[[ Source records, beginning ]]
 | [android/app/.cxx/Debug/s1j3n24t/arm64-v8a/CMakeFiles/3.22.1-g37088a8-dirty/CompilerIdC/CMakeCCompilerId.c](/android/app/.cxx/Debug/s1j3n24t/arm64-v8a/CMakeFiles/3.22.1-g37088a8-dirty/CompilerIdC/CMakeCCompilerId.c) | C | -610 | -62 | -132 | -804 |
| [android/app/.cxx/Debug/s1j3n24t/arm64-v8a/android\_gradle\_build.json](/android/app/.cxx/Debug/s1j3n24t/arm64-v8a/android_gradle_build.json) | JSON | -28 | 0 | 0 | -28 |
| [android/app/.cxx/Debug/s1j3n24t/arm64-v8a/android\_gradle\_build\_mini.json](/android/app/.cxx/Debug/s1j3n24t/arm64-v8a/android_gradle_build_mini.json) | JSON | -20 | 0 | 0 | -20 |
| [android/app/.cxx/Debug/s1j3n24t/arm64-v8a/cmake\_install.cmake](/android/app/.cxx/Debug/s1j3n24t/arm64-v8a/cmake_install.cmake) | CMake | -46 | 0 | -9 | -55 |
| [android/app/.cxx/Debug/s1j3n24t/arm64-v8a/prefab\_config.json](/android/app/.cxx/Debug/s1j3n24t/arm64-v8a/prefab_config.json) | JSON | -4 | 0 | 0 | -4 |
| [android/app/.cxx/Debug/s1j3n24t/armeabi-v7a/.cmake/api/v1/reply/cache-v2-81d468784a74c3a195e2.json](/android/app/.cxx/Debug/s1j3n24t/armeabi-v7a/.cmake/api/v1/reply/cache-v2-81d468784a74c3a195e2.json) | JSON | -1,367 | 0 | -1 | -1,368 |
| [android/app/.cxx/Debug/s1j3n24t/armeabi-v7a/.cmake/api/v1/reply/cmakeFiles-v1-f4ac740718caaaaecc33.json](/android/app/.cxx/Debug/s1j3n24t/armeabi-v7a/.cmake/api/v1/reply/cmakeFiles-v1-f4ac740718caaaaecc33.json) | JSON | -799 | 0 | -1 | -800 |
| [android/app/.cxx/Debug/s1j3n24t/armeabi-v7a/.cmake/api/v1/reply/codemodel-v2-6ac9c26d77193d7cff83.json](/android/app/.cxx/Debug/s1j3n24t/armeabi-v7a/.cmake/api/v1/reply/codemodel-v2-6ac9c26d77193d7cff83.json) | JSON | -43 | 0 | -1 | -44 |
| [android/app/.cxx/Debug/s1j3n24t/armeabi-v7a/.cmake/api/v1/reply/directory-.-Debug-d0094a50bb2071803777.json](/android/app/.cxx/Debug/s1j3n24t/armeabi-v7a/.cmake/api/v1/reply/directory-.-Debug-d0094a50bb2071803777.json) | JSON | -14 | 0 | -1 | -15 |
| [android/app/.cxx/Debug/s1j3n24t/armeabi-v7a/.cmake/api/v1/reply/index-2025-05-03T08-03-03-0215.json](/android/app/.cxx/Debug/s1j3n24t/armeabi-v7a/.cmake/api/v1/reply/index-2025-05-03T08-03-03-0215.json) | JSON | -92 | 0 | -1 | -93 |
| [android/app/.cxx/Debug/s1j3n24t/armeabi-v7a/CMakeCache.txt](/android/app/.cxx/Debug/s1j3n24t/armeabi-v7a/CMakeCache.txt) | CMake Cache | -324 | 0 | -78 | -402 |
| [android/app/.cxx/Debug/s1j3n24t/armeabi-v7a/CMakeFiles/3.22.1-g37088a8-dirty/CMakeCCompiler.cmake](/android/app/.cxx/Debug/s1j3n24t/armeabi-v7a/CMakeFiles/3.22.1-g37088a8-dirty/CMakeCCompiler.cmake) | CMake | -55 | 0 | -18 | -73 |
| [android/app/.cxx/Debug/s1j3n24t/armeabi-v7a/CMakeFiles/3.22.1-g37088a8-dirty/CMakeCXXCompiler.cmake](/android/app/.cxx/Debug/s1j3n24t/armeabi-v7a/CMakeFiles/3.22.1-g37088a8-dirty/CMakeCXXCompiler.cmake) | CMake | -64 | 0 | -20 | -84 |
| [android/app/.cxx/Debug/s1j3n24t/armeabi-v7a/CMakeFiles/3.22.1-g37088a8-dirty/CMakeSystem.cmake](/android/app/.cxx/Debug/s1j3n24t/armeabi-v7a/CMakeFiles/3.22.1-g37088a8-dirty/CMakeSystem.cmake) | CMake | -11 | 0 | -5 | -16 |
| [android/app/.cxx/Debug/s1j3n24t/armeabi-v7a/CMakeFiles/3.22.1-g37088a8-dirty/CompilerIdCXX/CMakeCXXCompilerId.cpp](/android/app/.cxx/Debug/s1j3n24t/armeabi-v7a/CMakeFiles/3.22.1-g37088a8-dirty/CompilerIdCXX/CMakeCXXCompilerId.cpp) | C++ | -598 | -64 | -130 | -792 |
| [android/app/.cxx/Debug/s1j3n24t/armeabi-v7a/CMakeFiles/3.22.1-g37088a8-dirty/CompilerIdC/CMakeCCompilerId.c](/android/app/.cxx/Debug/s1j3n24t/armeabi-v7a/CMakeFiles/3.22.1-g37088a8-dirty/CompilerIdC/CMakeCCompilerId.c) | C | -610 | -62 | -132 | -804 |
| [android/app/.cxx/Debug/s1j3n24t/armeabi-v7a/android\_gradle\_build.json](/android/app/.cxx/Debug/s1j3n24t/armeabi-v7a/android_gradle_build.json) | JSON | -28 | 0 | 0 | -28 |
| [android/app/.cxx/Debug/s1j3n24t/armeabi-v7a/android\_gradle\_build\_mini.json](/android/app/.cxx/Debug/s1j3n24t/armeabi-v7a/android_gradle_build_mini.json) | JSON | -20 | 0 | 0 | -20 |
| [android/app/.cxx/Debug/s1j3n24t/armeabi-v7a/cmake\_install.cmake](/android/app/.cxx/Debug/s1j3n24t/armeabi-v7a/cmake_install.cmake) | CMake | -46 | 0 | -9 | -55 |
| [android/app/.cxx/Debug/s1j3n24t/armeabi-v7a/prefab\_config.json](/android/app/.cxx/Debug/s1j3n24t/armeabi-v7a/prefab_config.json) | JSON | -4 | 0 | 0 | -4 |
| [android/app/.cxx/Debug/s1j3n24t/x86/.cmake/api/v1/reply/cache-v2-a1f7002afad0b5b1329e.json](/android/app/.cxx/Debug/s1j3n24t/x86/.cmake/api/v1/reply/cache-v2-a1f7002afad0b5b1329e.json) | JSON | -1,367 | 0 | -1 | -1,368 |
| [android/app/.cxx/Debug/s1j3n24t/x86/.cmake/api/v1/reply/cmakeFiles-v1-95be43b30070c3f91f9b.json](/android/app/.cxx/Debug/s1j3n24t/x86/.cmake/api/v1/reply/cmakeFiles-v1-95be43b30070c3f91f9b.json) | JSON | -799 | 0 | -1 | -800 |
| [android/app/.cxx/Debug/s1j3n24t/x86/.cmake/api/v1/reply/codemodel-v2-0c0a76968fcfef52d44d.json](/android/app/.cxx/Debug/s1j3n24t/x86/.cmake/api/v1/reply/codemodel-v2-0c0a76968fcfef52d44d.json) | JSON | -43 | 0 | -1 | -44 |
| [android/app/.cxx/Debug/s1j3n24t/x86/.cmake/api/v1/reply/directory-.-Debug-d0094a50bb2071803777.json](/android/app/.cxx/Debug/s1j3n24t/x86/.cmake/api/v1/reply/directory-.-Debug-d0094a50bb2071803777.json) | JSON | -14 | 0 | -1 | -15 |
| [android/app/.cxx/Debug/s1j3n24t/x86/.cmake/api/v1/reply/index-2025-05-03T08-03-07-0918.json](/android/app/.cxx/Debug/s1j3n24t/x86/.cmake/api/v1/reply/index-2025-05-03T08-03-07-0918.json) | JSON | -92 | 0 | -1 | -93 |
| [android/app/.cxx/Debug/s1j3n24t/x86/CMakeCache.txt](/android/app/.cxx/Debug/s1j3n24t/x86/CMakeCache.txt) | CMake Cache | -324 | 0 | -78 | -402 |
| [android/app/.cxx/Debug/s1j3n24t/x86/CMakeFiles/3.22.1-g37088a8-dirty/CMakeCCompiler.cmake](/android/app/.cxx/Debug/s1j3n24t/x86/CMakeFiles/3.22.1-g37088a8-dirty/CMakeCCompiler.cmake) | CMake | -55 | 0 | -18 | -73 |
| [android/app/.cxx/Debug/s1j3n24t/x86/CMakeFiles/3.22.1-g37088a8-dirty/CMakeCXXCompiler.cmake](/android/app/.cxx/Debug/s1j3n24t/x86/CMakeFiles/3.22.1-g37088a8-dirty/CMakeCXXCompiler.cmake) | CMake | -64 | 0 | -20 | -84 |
[[ Source records, end ]]
Find the string "CMakeCache" in the lines above and count those lines. Give only that count.

2